Es gibt immer noch viel, was wir über ihn nicht wissen. Wenn man sich die letzten Interviews mit ihm ansieht: Ob er einige Sachen, die seine Regierung macht, einfach nicht weiß, oder ob er verdammt guter Lügner ist, ist mir nicht klar. Wir wissen auch sehr wenig darüber, wie es ist, mit ihm zu verhandeln. Dabei verlangt es schon so viel Expertise und Geheimdienstinformationen wie möglich, überhaupt in Verhandlungen mit ihm einzutreten. Erst muss er davon überzeugt sein, dass er nicht mehr gewinnen kann.

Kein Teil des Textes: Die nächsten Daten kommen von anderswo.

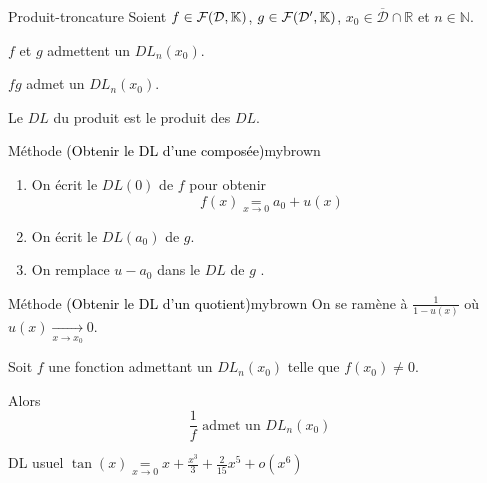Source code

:     \begin{prop}{Produit-troncature}{}
        Soient $f \in \mathcal{F}(\mathcal{D},\mathbb{K})$, $g \in \mathcal{F}(\mathcal{D'},\mathbb{K})$, $x_0 \in \overline{\mathcal{D}} \cap \mathbb{R}$ et $n \in \mathbb{N}$.

        \begin{suppose}
            \item $f$ et $g$ admettent un $DL_n(x_0)$.
        \end{suppose}

        \begin{alors}
            \item $fg$ admet un $DL_n(x_0)$.
            \item Le $DL$ du produit est le produit des $DL$.
        \end{alors}
    \end{prop}

    \begin{omed}{Méthode \textcolor{black}{(Obtenir le DL d’une composée)}}{mybrown}
        \begin{enumerate}
            \item On écrit le $DL(0)$ de $f$ pour obtenir 
            \[ f(x) \underset{x \rightarrow 0}{=} a_0 + u(x) \]
            \item On écrit le $DL(a_0)$ de $g$.
            \item On remplace $u - a_0$ dans le $DL$ de $g$ .
        \end{enumerate}
    \end{omed}

    \begin{omed}{Méthode \textcolor{black}{(Obtenir le DL d’un quotient)}}{mybrown}
        On se ramène à $\frac{1}{1-u(x)}$ où $u(x) \underset{x \rightarrow x_0}{\longrightarrow} 0$.
    \end{omed}

    \begin{prop}{}{}
        Soit $f$ une fonction admettant un $DL_n(x_0)$ telle que $f(x_0) \neq 0$. 

        Alors 
        \[ \frac{1}{f} \text{ admet un } DL_n(x_0) \]
    \end{prop}

    \begin{coro}{DL usuel}{}
        $\tan(x) \underset{x \rightarrow 0}{=} x + \frac{x^3}{3} + \frac{2}{15} x^5 + o(x^6)$
    \end{coro}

Wenn er seine Chemiewaffen abgibt, dann verliert er einen Teil seines Arsenals, das nicht so sehr darauf ausgerichtet ist, die Kampffähigkeit der Rebellen zu minimieren, aber die Möglichkeit reduziert, verheerenden Schaden an der Zivilbevölkerung anzurichten - die dann vielleicht so entmutigt und angstvoll werden, dass sie eher aufhören, zu kämpfen, anstelle weiteren Chemiewaffen ausgesetzt zu werden. Das ist ein Schritt in die Richtung.
Wo liegen die nächsten roten Linien?
Solange der Prozess fortschreitet und Assad keine chemischen Waffen verwendet, ist das ein Erfolg. Anstatt neue rote Linien zu ziehen, ist es besser, dass die internationale Gesellschaft ihre Bereitschaft signalisiert, mit Assad zu kooperieren, ihm den Eintritt in die internationalen Konventionen ermöglicht und eine diplomatische Lösung überlegt.

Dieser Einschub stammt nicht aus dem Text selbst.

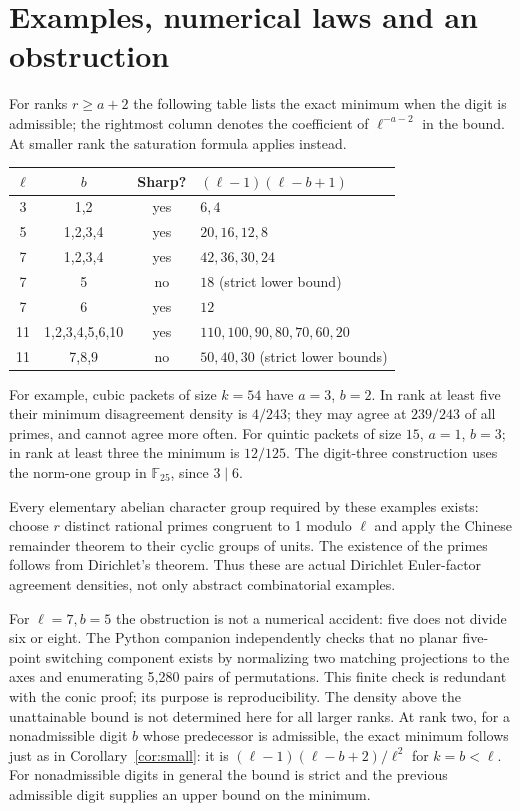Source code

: \documentclass[11pt]{article}
\theoremstyle{remark}\newtheorem{remark}[theorem]{Remark}
\newcommand{\F}{\mathbb F}
\begin{document}
\section{Examples, numerical laws and an obstruction}
For ranks $r\ge a+2$ the following table lists the exact minimum when the digit is admissible; the rightmost column denotes the coefficient of $\ell^{-a-2}$ in the bound. At smaller rank the saturation formula applies instead.
\begin{center}
\begin{tabular}{cccl}
\toprule
$\ell$ & $b$ & Sharp? & $(\ell-1)(\ell-b+1)$\\
\midrule
3 & 1,2 & yes & $6,4$\\
5 & 1,2,3,4 & yes & $20,16,12,8$\\
7 & 1,2,3,4 & yes & $42,36,30,24$\\
7 & 5 & no & $18$ (strict lower bound)\\
7 & 6 & yes & $12$\\
11 & 1,2,3,4,5,6,10 & yes & $110,100,90,80,70,60,20$\\
11 & 7,8,9 & no & $50,40,30$ (strict lower bounds)\\
\bottomrule
\end{tabular}
\end{center}
For example, cubic packets of size $k=54$ have $a=3$, $b=2$. In rank at least five their minimum disagreement density is $4/243$; they may agree at $239/243$ of all primes, and cannot agree more often. For quintic packets of size $15$, $a=1$, $b=3$; in rank at least three the minimum is $12/125$. The digit-three construction uses the norm-one group in $\F_{25}$, since $3\mid6$.

Every elementary abelian character group required by these examples exists: choose $r$ distinct rational primes congruent to 1 modulo $\ell$ and apply the Chinese remainder theorem to their cyclic groups of units. The existence of the primes follows from Dirichlet's theorem. Thus these are actual Dirichlet Euler-factor agreement densities, not only abstract combinatorial examples.

For $\ell=7,b=5$ the obstruction is not a numerical accident: five does not divide six or eight. The Python companion independently checks that no planar five-point switching component exists by normalizing two matching projections to the axes and enumerating 5,280 pairs of permutations. This finite check is redundant with the conic proof; its purpose is reproducibility. The density above the unattainable bound is not determined here for all larger ranks. At rank two, for a nonadmissible digit $b$ whose predecessor is admissible, the exact minimum follows just as in Corollary~\ref{cor:small}: it is $(\ell-1)(\ell-b+2)/\ell^2$ for $k=b<\ell$. For nonadmissible digits in general the bound is strict and the previous admissible digit supplies an upper bound on the minimum.
\end{document}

Was ist eigentlich mit Responsibility to Protect, der Schutzverantwortung (R2P), passiert? Syrien wäre doch ein klarer Anwendungsfall.
Es tut mir leid, das zu sagen - aber R2P hat sich als wundervolle Doktrin in der Theorie entpuppt, die aber in der Praxis nicht sehr gut funktioniert. Sie war eine angemessene Reaktion zu den Vorgängen in Srebrenica und auch in Ruanda, aber die Schutzverantwortung - die Zivilisten vor schweren Verbrechen beschützen soll und im Zuge derer man sich nicht auf die Seite einer Konfliktpartei stellt - durchzusetzen, so hat sich herausgestellt, ist fast unmöglich. Zudem ist keiner bereit, massiv zu intervenieren.

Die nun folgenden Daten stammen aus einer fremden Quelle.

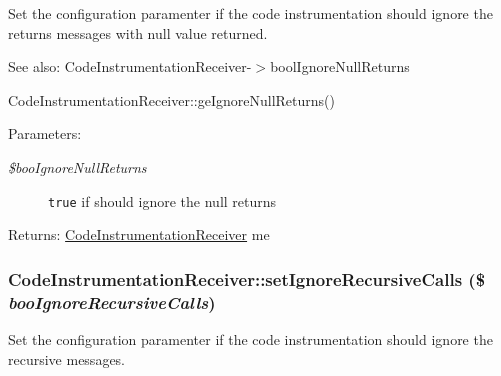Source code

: Set the configuration paramenter if the code instrumentation should ignore the returns messages with null value returned.

\begin{Desc}
\item[See also:]CodeInstrumentationReceiver-$>$boolIgnoreNullReturns 

CodeInstrumentationReceiver::geIgnoreNullReturns() \end{Desc}
\begin{Desc}
\item[Parameters:]
\begin{description}
\item[{\em \$booIgnoreNullReturns}]{\tt true} if should ignore the null returns \end{description}
\end{Desc}
\begin{Desc}
\item[Returns:]\hyperlink{class_code_instrumentation_receiver}{CodeInstrumentationReceiver} me \end{Desc}
\hypertarget{class_code_instrumentation_receiver_d9b3988e912a93b15037235ee4150e5a}{
\subsubsection[{setIgnoreRecursiveCalls}]{\setlength{\rightskip}{0pt plus 5cm}CodeInstrumentationReceiver::setIgnoreRecursiveCalls (\$ {\em booIgnoreRecursiveCalls})}}
\label{class_code_instrumentation_receiver_d9b3988e912a93b15037235ee4150e5a}


Set the configuration paramenter if the code instrumentation should ignore the recursive messages.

Welche Priorität hat der Konflikt in Syrien in der US-Außenpolitik?
Er hat sicher hohe Priorität, wenn er auch nicht die Top-Priorität ist, ist er damit verbunden. Höchste Dringlichkeit von Außenminister Kerry hat, das fast Unmögliche zu schaffen und ein israelisch-palästinensisches Abkommen zu erreichen.
Zur Person
P. Terrence Hopmann
Der US-Amerikaner ist Professor für Internationale Beziehungen und Direktor des Konflikt-Management-Programms an der Johns Hopkins-Universität in Washington. In Wien sprach er er bei einer Veranstaltung des Österreichischen Instituts für Internationale Politik über die Rolle der OSZE in Konflikten.